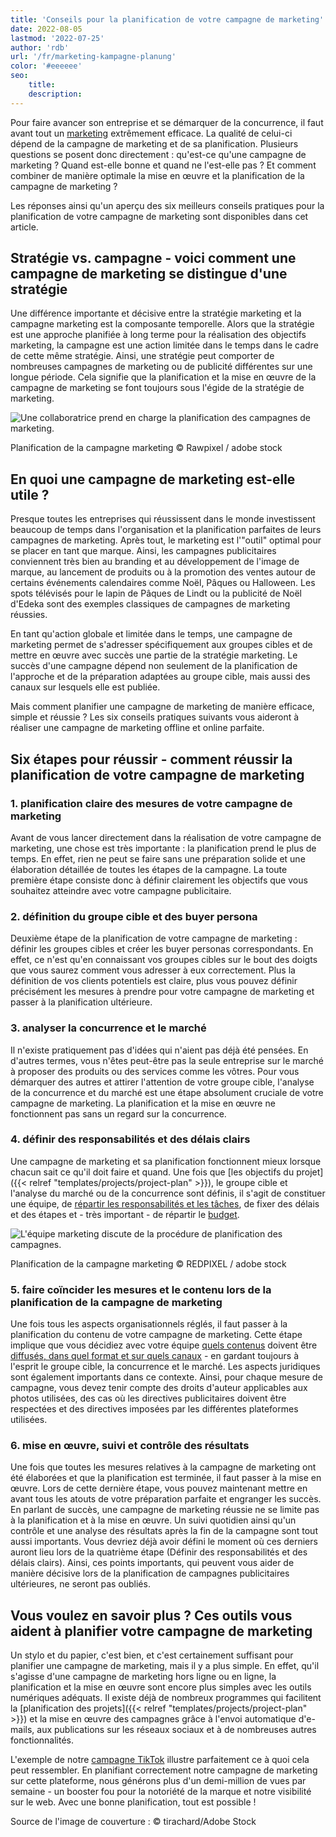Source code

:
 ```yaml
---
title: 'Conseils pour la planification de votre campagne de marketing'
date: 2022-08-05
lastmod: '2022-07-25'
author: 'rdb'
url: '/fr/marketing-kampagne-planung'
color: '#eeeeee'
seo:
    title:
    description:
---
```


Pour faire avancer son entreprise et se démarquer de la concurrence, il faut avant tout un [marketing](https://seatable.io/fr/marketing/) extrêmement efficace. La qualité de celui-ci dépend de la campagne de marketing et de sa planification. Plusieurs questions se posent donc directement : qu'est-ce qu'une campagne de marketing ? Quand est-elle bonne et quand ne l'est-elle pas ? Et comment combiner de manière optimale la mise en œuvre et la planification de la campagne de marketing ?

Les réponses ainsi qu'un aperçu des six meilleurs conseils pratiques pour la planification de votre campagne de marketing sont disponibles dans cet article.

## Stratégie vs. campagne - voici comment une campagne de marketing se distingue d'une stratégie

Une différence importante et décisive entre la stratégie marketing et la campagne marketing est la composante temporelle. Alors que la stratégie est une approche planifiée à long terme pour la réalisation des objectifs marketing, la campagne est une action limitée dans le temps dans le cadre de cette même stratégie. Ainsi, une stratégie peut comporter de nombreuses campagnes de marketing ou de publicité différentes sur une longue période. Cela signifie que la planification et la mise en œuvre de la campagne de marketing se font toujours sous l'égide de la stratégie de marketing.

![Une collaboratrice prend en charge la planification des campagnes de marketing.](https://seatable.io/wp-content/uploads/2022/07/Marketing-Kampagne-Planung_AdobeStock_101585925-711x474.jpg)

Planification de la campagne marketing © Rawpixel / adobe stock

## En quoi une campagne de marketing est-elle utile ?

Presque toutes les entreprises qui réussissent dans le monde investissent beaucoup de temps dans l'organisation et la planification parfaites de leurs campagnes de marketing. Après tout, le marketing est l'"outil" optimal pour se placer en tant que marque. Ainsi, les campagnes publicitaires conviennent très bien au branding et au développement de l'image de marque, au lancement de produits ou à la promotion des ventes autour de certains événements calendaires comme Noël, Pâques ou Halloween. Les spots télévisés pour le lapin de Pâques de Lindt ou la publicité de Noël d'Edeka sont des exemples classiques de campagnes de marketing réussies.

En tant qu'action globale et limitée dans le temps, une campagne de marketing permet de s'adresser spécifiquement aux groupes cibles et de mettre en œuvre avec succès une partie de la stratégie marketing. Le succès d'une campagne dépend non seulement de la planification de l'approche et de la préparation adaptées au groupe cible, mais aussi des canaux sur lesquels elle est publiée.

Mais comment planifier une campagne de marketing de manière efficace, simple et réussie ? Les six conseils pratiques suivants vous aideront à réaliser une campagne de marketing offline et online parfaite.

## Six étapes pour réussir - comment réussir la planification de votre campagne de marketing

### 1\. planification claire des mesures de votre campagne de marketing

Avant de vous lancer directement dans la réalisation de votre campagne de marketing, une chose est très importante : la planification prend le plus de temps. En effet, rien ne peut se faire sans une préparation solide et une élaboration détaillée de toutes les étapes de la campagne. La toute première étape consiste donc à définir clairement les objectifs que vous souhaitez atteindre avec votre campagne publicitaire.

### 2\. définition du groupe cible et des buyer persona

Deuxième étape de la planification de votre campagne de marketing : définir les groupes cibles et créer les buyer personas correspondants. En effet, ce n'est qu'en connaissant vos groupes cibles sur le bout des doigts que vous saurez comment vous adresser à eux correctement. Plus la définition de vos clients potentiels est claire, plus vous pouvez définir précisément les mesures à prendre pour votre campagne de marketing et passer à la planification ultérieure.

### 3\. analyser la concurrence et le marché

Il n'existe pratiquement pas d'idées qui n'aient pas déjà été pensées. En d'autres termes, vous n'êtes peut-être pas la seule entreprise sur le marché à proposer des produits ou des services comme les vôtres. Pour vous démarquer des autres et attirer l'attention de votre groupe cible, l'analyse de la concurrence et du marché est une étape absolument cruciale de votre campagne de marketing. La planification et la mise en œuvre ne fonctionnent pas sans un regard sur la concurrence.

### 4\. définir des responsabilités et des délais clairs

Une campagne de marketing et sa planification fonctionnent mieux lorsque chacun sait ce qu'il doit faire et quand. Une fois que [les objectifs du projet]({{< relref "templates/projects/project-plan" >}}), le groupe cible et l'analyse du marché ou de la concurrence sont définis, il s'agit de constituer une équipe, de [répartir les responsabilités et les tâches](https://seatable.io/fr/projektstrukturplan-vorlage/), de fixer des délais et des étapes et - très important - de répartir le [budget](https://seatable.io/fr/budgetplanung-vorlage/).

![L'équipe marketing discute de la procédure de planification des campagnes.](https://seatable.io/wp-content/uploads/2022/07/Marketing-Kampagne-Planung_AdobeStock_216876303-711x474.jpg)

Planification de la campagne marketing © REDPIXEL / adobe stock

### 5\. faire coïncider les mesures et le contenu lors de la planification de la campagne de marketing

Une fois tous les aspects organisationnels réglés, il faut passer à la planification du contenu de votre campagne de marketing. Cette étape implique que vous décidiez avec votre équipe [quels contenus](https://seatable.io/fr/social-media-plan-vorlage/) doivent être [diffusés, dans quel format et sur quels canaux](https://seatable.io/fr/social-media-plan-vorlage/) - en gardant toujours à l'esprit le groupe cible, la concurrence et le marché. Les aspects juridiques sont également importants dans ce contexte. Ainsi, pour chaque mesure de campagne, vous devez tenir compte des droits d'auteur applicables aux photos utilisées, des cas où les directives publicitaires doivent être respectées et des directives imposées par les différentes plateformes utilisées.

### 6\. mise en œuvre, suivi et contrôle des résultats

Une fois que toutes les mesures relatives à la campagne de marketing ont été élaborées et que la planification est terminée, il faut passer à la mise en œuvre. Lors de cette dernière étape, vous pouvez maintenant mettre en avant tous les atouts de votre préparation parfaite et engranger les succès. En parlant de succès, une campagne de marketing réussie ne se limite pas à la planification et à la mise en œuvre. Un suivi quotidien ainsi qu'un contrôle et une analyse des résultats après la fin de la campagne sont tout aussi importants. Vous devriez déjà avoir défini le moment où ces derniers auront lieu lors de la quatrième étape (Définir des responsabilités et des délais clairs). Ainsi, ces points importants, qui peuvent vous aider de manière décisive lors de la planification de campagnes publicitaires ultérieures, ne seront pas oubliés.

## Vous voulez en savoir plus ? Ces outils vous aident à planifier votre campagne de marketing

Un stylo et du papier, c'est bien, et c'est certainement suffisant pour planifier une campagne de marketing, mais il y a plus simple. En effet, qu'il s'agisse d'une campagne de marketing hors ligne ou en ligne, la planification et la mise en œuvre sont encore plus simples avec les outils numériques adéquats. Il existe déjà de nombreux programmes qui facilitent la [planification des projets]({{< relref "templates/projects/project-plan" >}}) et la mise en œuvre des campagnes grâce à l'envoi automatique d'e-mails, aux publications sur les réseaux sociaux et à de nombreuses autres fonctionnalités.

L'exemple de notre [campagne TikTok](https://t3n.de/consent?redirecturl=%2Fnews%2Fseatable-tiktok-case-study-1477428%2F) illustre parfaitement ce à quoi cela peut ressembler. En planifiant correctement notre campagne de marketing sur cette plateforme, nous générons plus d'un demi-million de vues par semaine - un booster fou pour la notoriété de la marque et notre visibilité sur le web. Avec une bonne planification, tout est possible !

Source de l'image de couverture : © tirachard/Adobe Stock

--

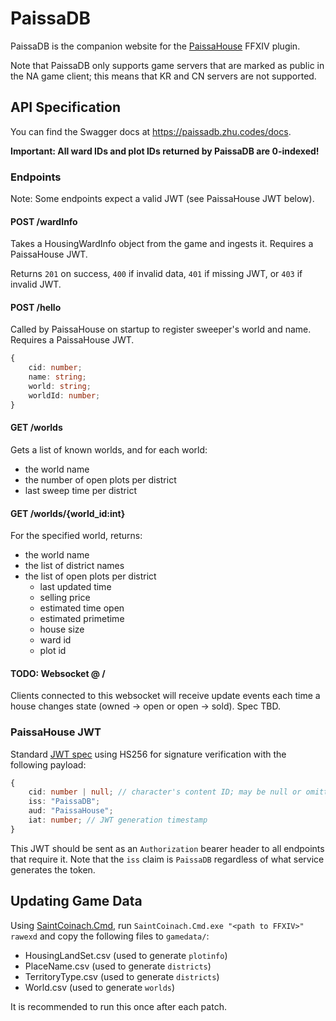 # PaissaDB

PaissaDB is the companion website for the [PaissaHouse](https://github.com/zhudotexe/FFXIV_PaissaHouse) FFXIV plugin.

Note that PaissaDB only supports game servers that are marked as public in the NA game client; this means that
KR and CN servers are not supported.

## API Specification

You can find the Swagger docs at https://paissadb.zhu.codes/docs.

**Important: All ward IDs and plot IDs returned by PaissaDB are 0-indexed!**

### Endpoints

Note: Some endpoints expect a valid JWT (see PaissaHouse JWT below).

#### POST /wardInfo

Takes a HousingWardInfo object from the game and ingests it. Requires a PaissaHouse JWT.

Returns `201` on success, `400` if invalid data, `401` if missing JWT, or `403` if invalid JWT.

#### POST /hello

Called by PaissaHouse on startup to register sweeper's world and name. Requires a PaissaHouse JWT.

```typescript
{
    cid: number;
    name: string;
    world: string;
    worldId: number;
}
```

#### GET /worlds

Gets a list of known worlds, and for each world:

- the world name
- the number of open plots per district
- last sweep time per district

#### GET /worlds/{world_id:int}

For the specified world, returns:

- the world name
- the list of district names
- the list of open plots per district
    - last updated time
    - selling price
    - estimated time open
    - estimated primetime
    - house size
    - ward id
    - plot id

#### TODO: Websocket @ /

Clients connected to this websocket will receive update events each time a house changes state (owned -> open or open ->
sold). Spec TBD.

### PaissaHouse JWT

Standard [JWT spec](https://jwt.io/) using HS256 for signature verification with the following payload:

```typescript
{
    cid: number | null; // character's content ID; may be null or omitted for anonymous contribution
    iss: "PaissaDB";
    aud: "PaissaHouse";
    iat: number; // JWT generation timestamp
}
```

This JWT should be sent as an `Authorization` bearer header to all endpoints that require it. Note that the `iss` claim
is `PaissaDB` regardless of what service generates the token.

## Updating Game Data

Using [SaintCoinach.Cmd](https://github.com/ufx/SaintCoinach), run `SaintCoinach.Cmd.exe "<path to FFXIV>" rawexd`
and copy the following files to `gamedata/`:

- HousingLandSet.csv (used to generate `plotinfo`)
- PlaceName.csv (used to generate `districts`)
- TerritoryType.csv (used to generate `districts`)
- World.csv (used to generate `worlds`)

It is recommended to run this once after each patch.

[WHAT IS REQUIRED]
Copy each line of the data that contains the word "FFXIV".

[RESPONSE BOX]
PaissaDB is the companion website for the [PaissaHouse](https://github.com/zhudotexe/FFXIV_PaissaHouse) FFXIV plugin.
Using [SaintCoinach.Cmd](https://github.com/ufx/SaintCoinach), run `SaintCoinach.Cmd.exe "<path to FFXIV>" rawexd`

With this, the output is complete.